Negli Stati Uniti, dove i prezzi dei farmaci sono già elevati, gli analisti prevedono un’impennata dei costi sanitari. Il sistema assicurativo privato dovrà assorbire rincari pesanti, mentre programmi pubblici come Medicare e Medicaid si troveranno a fronteggiare una nuova pressione finanziaria. «Questi dazi – sottolinea ancora Centemeri – finiranno per scaricarsi sui cittadini americani, che pagheranno farmaci più cari e rischieranno anche carenze».
Perché se la filiera si inceppa, soprattutto nel segmento dei generici o dei farmaci a catena del freddo, il rischio è che alcuni produttori decidano di uscire dal mercato Usa, piuttosto che sostenere l’aumento dei costi.

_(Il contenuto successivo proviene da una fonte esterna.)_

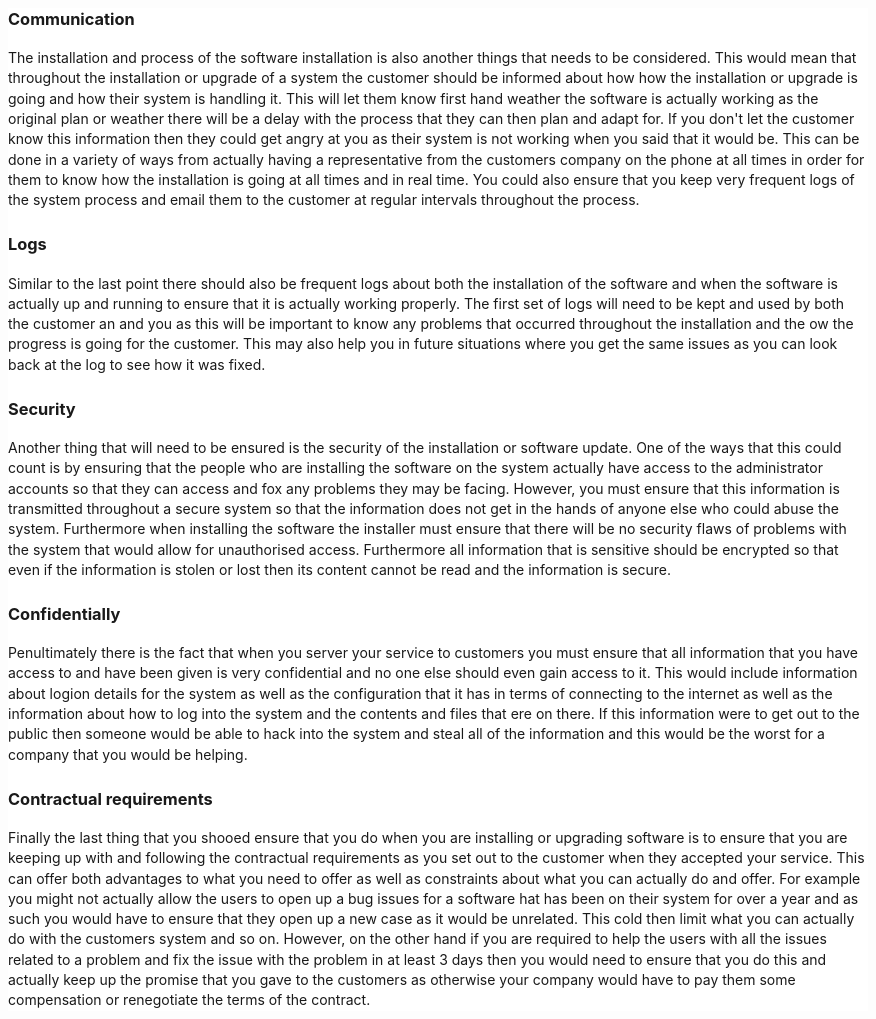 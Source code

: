 ###  Communication

The installation and process of the software installation is also another things that needs to be considered. This would mean that throughout the installation or upgrade of a system the customer should be informed about how how the installation or upgrade is going and how their system is handling it. This will let them know first hand weather the software is actually working as the original plan or weather there will be a delay with the process that they can then plan and adapt for. If you don't let the customer know this information then they could get angry at you as their system is not working when you said that it would be. This can be done in a variety of ways from actually having a representative from the customers company on the phone at all times in order for them to know how the installation is going at all times and in real time. You could also ensure that you keep very frequent logs of the system process and email them to the customer at regular intervals throughout the process. 

###  Logs

Similar to the last point there should also be frequent logs about both the installation of the software and when the software is actually up and running to ensure that it is actually working properly. The first set of logs will need to be kept and used by both the customer an and you as this will be important to know any problems that occurred throughout the installation and the ow the progress is going for the customer. This may also help you in future situations where you get the same issues as you can look back at the log to see how it was fixed. 

###  Security

Another thing that will need to be ensured is the security of the installation or software update. One of the ways that this could count is by ensuring that the people who are installing the software on the system actually have access to the administrator accounts so that they can access and fox any problems they may be facing.  However, you must ensure that this information is transmitted throughout a secure system so that the information does not get in the hands of anyone else who could abuse the system. Furthermore when installing the software the installer must ensure that there will be no security flaws of problems with the system that would allow for unauthorised access. Furthermore all information that is sensitive should be encrypted so that even if the information is stolen or lost then its content cannot be read and the information is secure. 

###  Confidentially

Penultimately there is the fact that when you server your service to customers you must ensure that all information that you have access to and have been given is very confidential and no one else should even gain access to it. This would include information about logion details for the system  as well as the configuration that it has in terms of connecting to the internet as well as the information about how to log into the system and the contents and files that ere on there. If this information were to get out to the public then someone would be able to hack into the system and steal all of the information and this would be the worst for a company that you would be helping. 

###  Contractual requirements

Finally the last thing that you shooed ensure that you do when you are installing or upgrading software is to ensure that you are keeping up with and following the contractual requirements as you set out to the customer when they accepted your service. This can offer both advantages to what you need to offer as well as constraints about what you can actually do and offer. For example you might not actually allow the users to open up a bug issues for a software hat has been on their system for over a year and as such you would have to ensure that they open up a new case as it would be unrelated. This cold then limit what you can actually do with the customers system and so on. However, on the other hand if you are required to help the users with all the issues related to a problem and fix the issue with the problem in at least 3 days then you would need to ensure that you do this and actually keep up the promise that you gave to the customers as otherwise your company would have to pay them some compensation or renegotiate the terms of the contract.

Ma il vero paradosso è che la strategia protezionista di Trump potrebbe indebolire proprio il settore che vuole rafforzare. Per riportare la produzione sul suolo americano, servono investimenti miliardari e tempi lunghissimi. «Costruire un impianto conforme agli standard Fda – spiega Centemeri – richiede dai cinque ai dieci anni. Nel frattempo, però, il danno sarà già stato fatto».
E mentre le aziende italiane ed europee fanno i conti con margini erosi e ordini a rischio, da Bruxelles continua il silenzio. Nessuna risposta ufficiale, nessuna contromossa concreta. Solo dichiarazioni d’intenti e l’eterna attesa di un’intesa diplomatica che appare sempre più difficile. La Commissione europea è divisa, gli Stati membri esitano, e intanto il conto lo pagano le imprese.
Il settore farmaceutico, per sua natura interconnesso e globalizzato, è uno dei più sensibili agli shock commerciali. Eppure, è stato trattato alla stregua di una merce qualsiasi. In assenza di deroghe specifiche, a partire dal primo agosto i dazi scatteranno anche su farmaci salvavita, vaccini, biofarmaci ad alta complessità. Il rischio è di trasformare una scelta ideologica in una crisi strutturale per la salute pubblica e l’industria.
Il presidente di Farmindustria continua a sperare in una soluzione diplomatica. «Siamo convinti che la negoziazione potrà portare risultati positivi», dice Cattani. Ma dietro le parole, la realtà è che l’Italia rischia di perdere miliardi di euro, competitività e attrattività industriale. E che questa volta, nessuno potrà dire di non essere stato avvertito.